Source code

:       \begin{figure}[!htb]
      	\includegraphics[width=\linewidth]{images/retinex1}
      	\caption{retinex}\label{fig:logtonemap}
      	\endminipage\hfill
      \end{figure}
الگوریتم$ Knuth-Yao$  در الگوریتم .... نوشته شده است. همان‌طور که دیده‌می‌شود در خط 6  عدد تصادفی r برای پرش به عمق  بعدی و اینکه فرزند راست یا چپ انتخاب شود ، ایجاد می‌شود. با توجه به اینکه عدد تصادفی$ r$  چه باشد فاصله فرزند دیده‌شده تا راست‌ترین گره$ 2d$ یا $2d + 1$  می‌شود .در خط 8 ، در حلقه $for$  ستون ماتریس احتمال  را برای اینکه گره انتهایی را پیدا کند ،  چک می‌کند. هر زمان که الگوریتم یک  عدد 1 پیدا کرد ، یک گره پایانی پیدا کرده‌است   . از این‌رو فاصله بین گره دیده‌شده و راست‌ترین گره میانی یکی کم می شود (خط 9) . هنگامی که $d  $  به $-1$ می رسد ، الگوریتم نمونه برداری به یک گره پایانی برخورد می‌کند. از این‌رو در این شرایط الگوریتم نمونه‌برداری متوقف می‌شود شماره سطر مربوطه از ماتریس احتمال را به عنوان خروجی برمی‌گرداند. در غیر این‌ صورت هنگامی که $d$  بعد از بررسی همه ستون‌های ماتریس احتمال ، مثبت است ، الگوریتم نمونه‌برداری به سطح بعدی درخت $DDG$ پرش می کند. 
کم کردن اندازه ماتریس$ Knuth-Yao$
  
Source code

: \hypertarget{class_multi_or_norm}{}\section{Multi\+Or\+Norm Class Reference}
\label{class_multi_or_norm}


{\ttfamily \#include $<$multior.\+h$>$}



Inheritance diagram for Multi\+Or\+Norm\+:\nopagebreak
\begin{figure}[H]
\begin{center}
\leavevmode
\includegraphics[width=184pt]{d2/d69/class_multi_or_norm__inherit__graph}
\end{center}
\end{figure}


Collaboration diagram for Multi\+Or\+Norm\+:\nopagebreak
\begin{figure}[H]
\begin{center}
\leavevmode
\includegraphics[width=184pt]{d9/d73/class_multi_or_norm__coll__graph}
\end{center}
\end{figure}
---
EXERCISE REQUIREMENTS
The answer consists only of the lines from the one containing "کم کردن اندازه ماتریس$ Knuth-Yao$" to the end of the records, each written out exactly.

WORKED SOLUTION
کم کردن اندازه ماتریس$ Knuth-Yao$
  
Source code

: \hypertarget{class_multi_or_norm}{}\section{Multi\+Or\+Norm Class Reference}
\label{class_multi_or_norm}


{\ttfamily \#include $<$multior.\+h$>$}



Inheritance diagram for Multi\+Or\+Norm\+:\nopagebreak
\begin{figure}[H]
\begin{center}
\leavevmode
\includegraphics[width=184pt]{d2/d69/class_multi_or_norm__inherit__graph}
\end{center}
\end{figure}


Collaboration diagram for Multi\+Or\+Norm\+:\nopagebreak
\begin{figure}[H]
\begin{center}
\leavevmode
\includegraphics[width=184pt]{d9/d73/class_multi_or_norm__coll__graph}
\end{center}
\end{figure}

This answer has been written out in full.